Au bout du compte, je pense que les joueurs sont capables de dissocier jeu et
réalité, et sont foutus d’avoir l’esprit critique. D’ailleurs, malgré 60 ans de
films hollywoodiens et 20 ans de jeux (dont beaucoup viennent des US),
l’anti-américanisme ne s’est jamais aussi bien porté en France, donc c’est peut
être la meilleure preuve que l’influence de ces medias (jeux, films) est
surévaluée… Du moins, faut l’espérer
Azorglub
Je pense pour ma part qu’un joueur cherche tout d’abord un réel
plaisir a Jouer. Après si le jeu est porteur de messages comme le
pro-américanisme ou le pro-consumérisme, je pense que le joueur passe outre ce
message qu’il reçoit comme il veut. Comme avec un film on peut l’apprécier sans
pour autant être d’accord avec sa morale (c’est plus dur avec un film). J’espère
que les joueurs sont assez évolués pour interpréter correctement ou juger le
message d’un jeu.
Etioun
L’avantage pour les joueurs, dans le cas du jeu de l’armée US
(si l’on peut toujours appeler ça un «jeu») peut être un réalisme plus poussé
(balistique, missions, environnement) mais qui sera feutré inévitablement par
les objectifs du soft. La propagande n’a pas vraiment pour habitude de montrer
sa faiblesse, ici ce serait montrer le joueur mourir en plein milieu d’un rue,
voir son cadavre brûlé puis traîné dans la ville, ses proches en pleurs à
l’annonce de la nouvelle…Bon ok je caricature mais seulement pour que ce soit
plus clair.
Judreamer
Sommes nous perméables aux valeurs véhiculées ?
L’exemple de Wolfenstein 3D me parait très intéressant du
point de vue idéologique, et à tous les sens du terme.
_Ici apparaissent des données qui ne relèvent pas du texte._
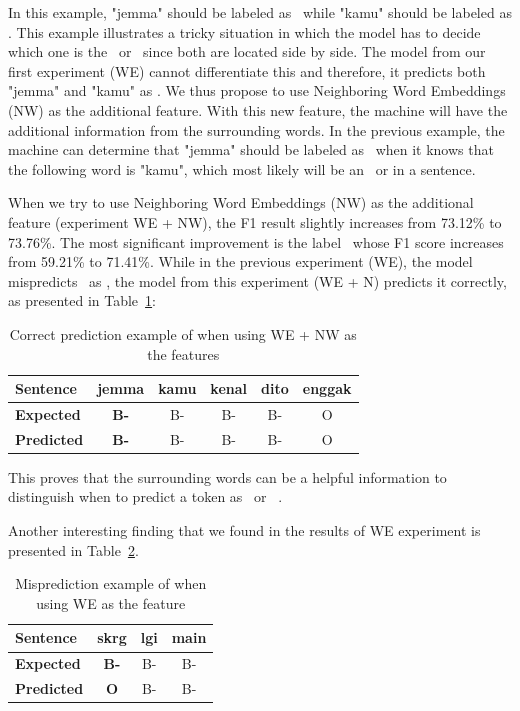 In this example, "jemma" should be labeled as \greet~while "kamu" should be labeled as \agent. This example illustrates a tricky situation in which the model has to decide which one is the \agent~or \greet~since both are located side by side. The model from our first experiment (WE) cannot differentiate this and therefore, it predicts both "jemma" and "kamu" as \agent. We thus propose to use Neighboring Word Embeddings (NW) as the additional feature. With this new feature, the machine will have the additional information from the surrounding words. In the previous example, the machine can determine that "jemma" should be labeled as \greet~when it knows that the following word is "kamu", which most likely will be an \agent~or \patient in a sentence.

When we try to use Neighboring Word Embeddings (NW) as the additional feature (experiment WE + NW), the F1 result slightly increases from 73.12\% to 73.76\%. The most significant improvement is the label \greet~whose F1 score increases from 59.21\% to 71.41\%. While in the previous experiment (WE), the model mispredicts \greet~as \agent, the model from this experiment (WE + N) predicts it correctly, as presented in Table~\ref{tab:contohgreetagenttrue}:

\begin{table}
	\centering
	\caption{Correct prediction example of \greet when using WE + NW as the features}
	\label{tab:contohgreetagenttrue}
	\begin{tabular}{|l|ccccc|}
		\hline
		\textbf{Sentence} 				& jemma & kamu & kenal & dito & enggak \\
		\hline
		\textbf{Expected}				& \textbf{B-\greet} & B-\agent & B-\predicate & B-\patient  & O\\
		\hline
		\textbf{Predicted}		& \textbf{B-\greet} & B-\agent & B-\predicate & B-\patient  & O\\
		\hline
	\end{tabular}
\end{table}

This proves that the surrounding words can be a helpful information to distinguish when to predict a token as \greet~or ~\agent.

Another interesting finding that we found in the results of WE experiment is presented in Table~\ref{tab:contohwaktufalse}.

\begin{table}
	\centering
	\caption{Misprediction example of \timesrl when using WE as the feature}
	\label{tab:contohwaktufalse}
	\begin{tabular}{|l|ccc|}
		\hline
		\textbf{Sentence} 				& skrg & lgi & main \\
		\hline
		\textbf{Expected}				& \textbf{B-\timesrl} & B-\modal & B-\predicate\\
		\hline
		\textbf{Predicted}		& \textbf{O} & B-\modal & B-\predicate \\
		\hline
	\end{tabular}
\end{table}

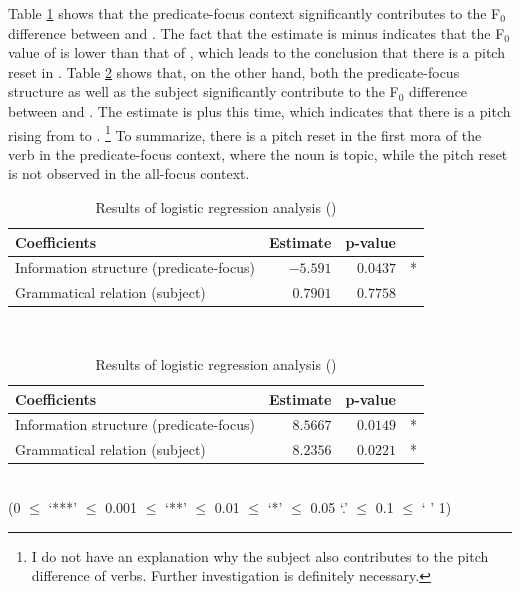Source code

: Table \ref{Pitchv1n3GlmT} shows that
the predicate-focus context significantly contributes to
the F$_{0}$ difference between  and .
The fact that the estimate is minus indicates that the F$_{0}$ value of  is lower than that of ,
which leads to the conclusion that there is a pitch reset in .
Table \ref{Pitchv2v1GlmT} shows that, on the other hand,
both the predicate-focus structure as well as the subject significantly contribute to the F$_{0}$ difference between  and .
The estimate is plus this time,
which indicates that there is a pitch rising from  to .%
	\footnote{I do not have an explanation why the subject also contributes to the pitch difference of verbs.
	Further investigation is definitely necessary.}
To summarize,
there is a pitch reset in the first mora of the verb in the predicate-focus context, where the noun is topic,
while the pitch reset is not observed in the all-focus context.


\begin{table}
\centering
\caption{Results of logistic regression analysis ()}
\begin{tabular}{lrrr}
\toprule
Coefficients  & Estimate & p-value & \\
\midrule
 Information structure (predicate-focus)          & $-5.591$   & $0.0437$  & *  \\
 Grammatical relation (subject)          & $0.7901$   & $0.7758$  &   \\
\bottomrule
\end{tabular} \\
\label{Pitchv1n3GlmT}
\end{table}

\begin{table}
\centering
\caption{Results of logistic regression analysis ()}
\begin{tabular}{lrrr}
\toprule
Coefficients  & Estimate & p-value & \\
\midrule
 Information structure (predicate-focus)    & $8.5667$   & $0.0149$  & *  \\
 Grammatical relation (subject)     & $8.2356$   & $0.0221$  & *  \\
\bottomrule
\end{tabular} \\
\hfill{(0 $\le$ `***' $\le$ 0.001 $\le$ `**' $\le$ 0.01 $\le$ `*' $\le$ 0.05 `.' $\le$ 0.1 $\le$ ` ' 1)}
\label{Pitchv2v1GlmT}
\end{table}


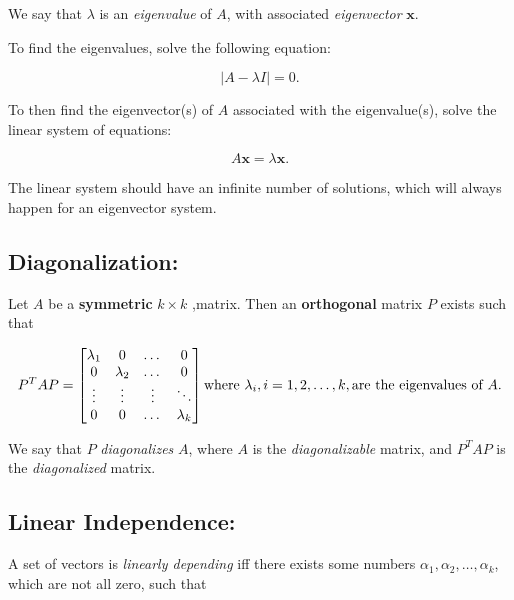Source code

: \documentclass[12pt]{article}
\begin{document}
We say that $\lambda$ is an \textit{eigenvalue} of $A$, with associated \textit{eigenvector} $\mathbf{x}$.

To find the eigenvalues, solve the following equation:

\begin{equation}
    |A - \lambda I| = 0.
\end{equation}

To then find the eigenvector(s) of $A$ associated with the eigenvalue(s), solve the linear system of equations:

\begin{equation}
    A\mathbf{x} = \lambda\mathbf{x}.
\end{equation}

The linear system should have an infinite number of solutions, which will always happen for an eigenvector system.


\subsection{Diagonalization:}

Let $A$ be a \textbf{symmetric} $k\times k$ ,matrix. Then an \textbf{orthogonal} matrix $P$ exists such that

\begin{equation}
    P^TAP = \begin{bmatrix} \lambda_1 & 0  & \dots  & 0 \\ 0 & \lambda_2  & \dots  & 0 \\ \vdots & \vdots & \vdots & \ddots \\ 0 & 0 & \dots & \lambda_k \end{bmatrix}\\
    \textrm{where }\lambda_i, i = 1, 2, \dots, k, \textrm{are the eigenvalues of } A.
\end{equation}

We say that $P$ \textit{diagonalizes} $A$, where $A$ is the \textit{diagonalizable} matrix, and $P^TAP$ is the \textit{diagonalized} matrix.

\subsection{Linear Independence:}
A set of vectors is \textit{linearly depending} iff there exists some numbers $\alpha_1, \alpha_2, \dots, \alpha_k$, which are not all zero, such that
\end{document}
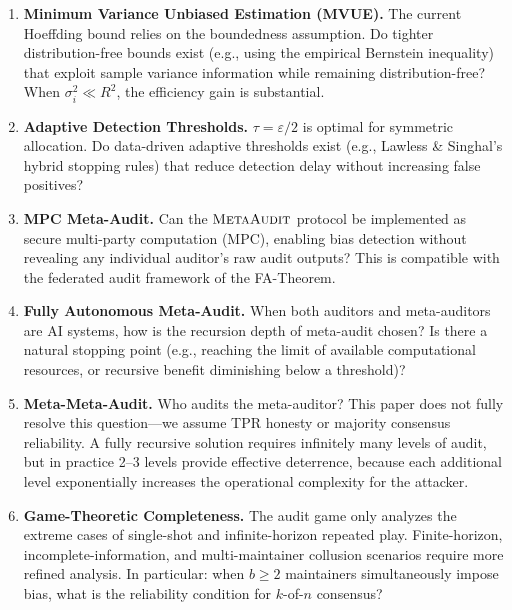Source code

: \documentclass[11pt,a4paper]{article}
\theoremstyle{definition}
\newcommand{\MetaAudit}{\textsc{MetaAudit}}
\begin{document}
\begin{enumerate}[leftmargin=*, label=\textbf{OP\arabic*}]
    \item \textbf{Minimum Variance Unbiased Estimation (MVUE).} The current Hoeffding bound relies on the boundedness assumption. Do tighter distribution-free bounds exist (e.g., using the empirical Bernstein inequality) that exploit sample variance information while remaining distribution-free? When $\sigma_i^2 \ll R^2$, the efficiency gain is substantial.
    
    \item \textbf{Adaptive Detection Thresholds.} $\tau = \varepsilon/2$ is optimal for symmetric allocation. Do data-driven adaptive thresholds exist (e.g., Lawless \& Singhal's hybrid stopping rules) that reduce detection delay without increasing false positives?
    
    \item \textbf{MPC Meta-Audit.} Can the $\MetaAudit$ protocol be implemented as secure multi-party computation (MPC), enabling bias detection without revealing any individual auditor's raw audit outputs? This is compatible with the federated audit framework of the FA-Theorem.
    
    \item \textbf{Fully Autonomous Meta-Audit.} When both auditors and meta-auditors are AI systems, how is the recursion depth of meta-audit chosen? Is there a natural stopping point (e.g., reaching the limit of available computational resources, or recursive benefit diminishing below a threshold)?
    
    \item \textbf{Meta-Meta-Audit.} Who audits the meta-auditor? This paper does not fully resolve this question---we assume TPR honesty or majority consensus reliability. A fully recursive solution requires infinitely many levels of audit, but in practice 2--3 levels provide effective deterrence, because each additional level exponentially increases the operational complexity for the attacker.
    
    \item \textbf{Game-Theoretic Completeness.} The audit game  only analyzes the extreme cases of single-shot and infinite-horizon repeated play. Finite-horizon, incomplete-information, and multi-maintainer collusion scenarios require more refined analysis. In particular: when $b \geq 2$ maintainers simultaneously impose bias, what is the reliability condition for $k$-of-$n$ consensus?
\end{enumerate}
\end{document}

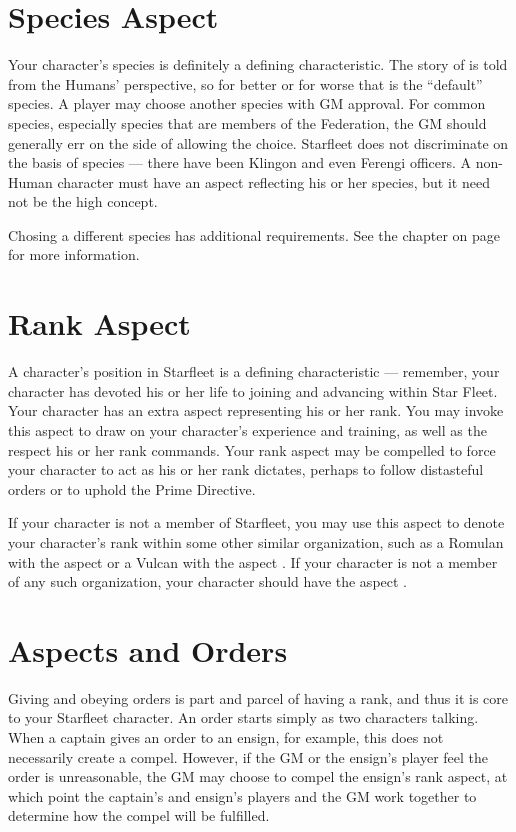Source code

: \documentclass[12pt,titlepage,openany]{book}
\begin{document}
\section{Species Aspect}\label{sec:species}

Your character's species is definitely a defining characteristic. The story of
\StarTrek{} is told from the Humans' perspective, so for better or for worse
that is the ``default'' species. A player may choose another species with GM
approval. For common species, especially species that are members of the
Federation, the GM should generally err on the side of allowing the choice.
Starfleet does not discriminate on the basis of species --- there have been
Klingon and even Ferengi officers. A non-Human character must have an aspect
reflecting his or her species, but it need not be the high concept.

Chosing a different species has additional requirements. See the chapter
 on page~\pageref{chap:species} for more information.

\section{Rank Aspect}\label{sec:rank}

A character's position in Starfleet is a defining characteristic --- remember,
your character has devoted his or her life to joining and advancing within Star
Fleet. Your character has an extra aspect representing his or her rank. You may
invoke this aspect to draw on your character's experience and training, as well
as the respect his or her rank commands. Your rank aspect may be compelled to
force your character to act as his or her rank dictates, perhaps to follow
distasteful orders or to uphold the Prime Directive.

If your character is not a member of Starfleet, you may use this aspect to
denote your character's rank within some other similar organization, such as a
Romulan with the aspect  or a Vulcan with the aspect
. If your character is not a member of any such
organization, your character should have the aspect .

\section{Aspects and Orders}\label{sec:aspects-orders}

Giving and obeying orders is part and parcel of having a rank, and thus it is
core to your Starfleet character. An order starts simply as two characters
talking. When a captain gives an order to an ensign, for example, this does not
necessarily create a compel. However, if the GM or the ensign's player feel the
order is unreasonable, the GM may choose to compel the ensign's rank aspect, at
which point the captain's and ensign's players and the GM work together to
determine how the compel will be fulfilled.
\end{document}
Il y a quelques années,
nous étions assez fiers avec nos 386 de pouvoir «casser du nazi», une espèce de
combat de canapé (de chaise en bois en l’occurrence) qui convenait parfaitement
a nos idées un peu baba, et qui nous donnait à la fois bonne conscience et un
soupçon de «réalité historique». Mes parents ayant fait la guerre, j’avais eu
aussi des occasions d’en discuter avec eux, et de voir la barbarie qui avait eu
lieu à l’époque.
L’autre jour, je tombe Dieu seul sait où sur un débat de
jeu vidéo où les gens se plaignaient que dans le jeu en question, les croix
gammées avaient été remplacées. Quel scandale à leurs yeux, hélas pour moi pas
aux miens. Je pense que lorsqu’on n’a pas la possibilité d’avoir la culture
«historique» qui va avec (et c’est le cas de la majorité des jeunes joueurs
aujourd’hui), il ne me semblait pas indispensable de venir rajouter des symboles
(très forts) d’une boucherie sans nom.
Attention, je ne dis pas que la
jeunesse est inculte, loin de moi cette idée !!! C’est juste que la masse
d’information dans laquelle on nous noie, faite de vérités et contre-vérités,
est difficilement digérable sans mode d’emploi ou sans «bouteille» (un des seuls
avantages d’être vieux).
Be-io
Je pense qu’à la base il faut faire une distinction primordiale
entre : « influence » et « passage à l’acte ». Pour le passage à l’acte, aucune
étude n’a encore scientifiquement démontré que les JV amenaient un individu à «
passer à l’acte ». Même si le rapport d’un joueur au jeu semble beaucoup plus
fort et beaucoup plus impliquant que celui d’un spectateur à une série TV ou à
un film, il n’y a encore aucune preuve. Par contre, pour moi, il est évident que
les JV nous influencent, comme l’ensemble de notre environnement. Moi aussi, les
jeux comme SC ou Conflict Desert Storm m’influencent. Ils m’influencent en
renforçant ma vision du monde. (…) Le vrai problème est que ce type de jeux ne
fera pas changer d’avis une personne qui en a déjà un. Mais il peut en être
autrement chez des personnes qui découvrent un sujet à travers un jeu et qui
n’ont pas encore construit une vision du monde particulière. Travaillant avec
des enfants et des préados, je peux vous dire qu’il est très dur de lutter avec
des mots, avec l’intelligence, contre les conceptions nées de la télé ou de la
famille. Et que parfois on n’y arrive pas.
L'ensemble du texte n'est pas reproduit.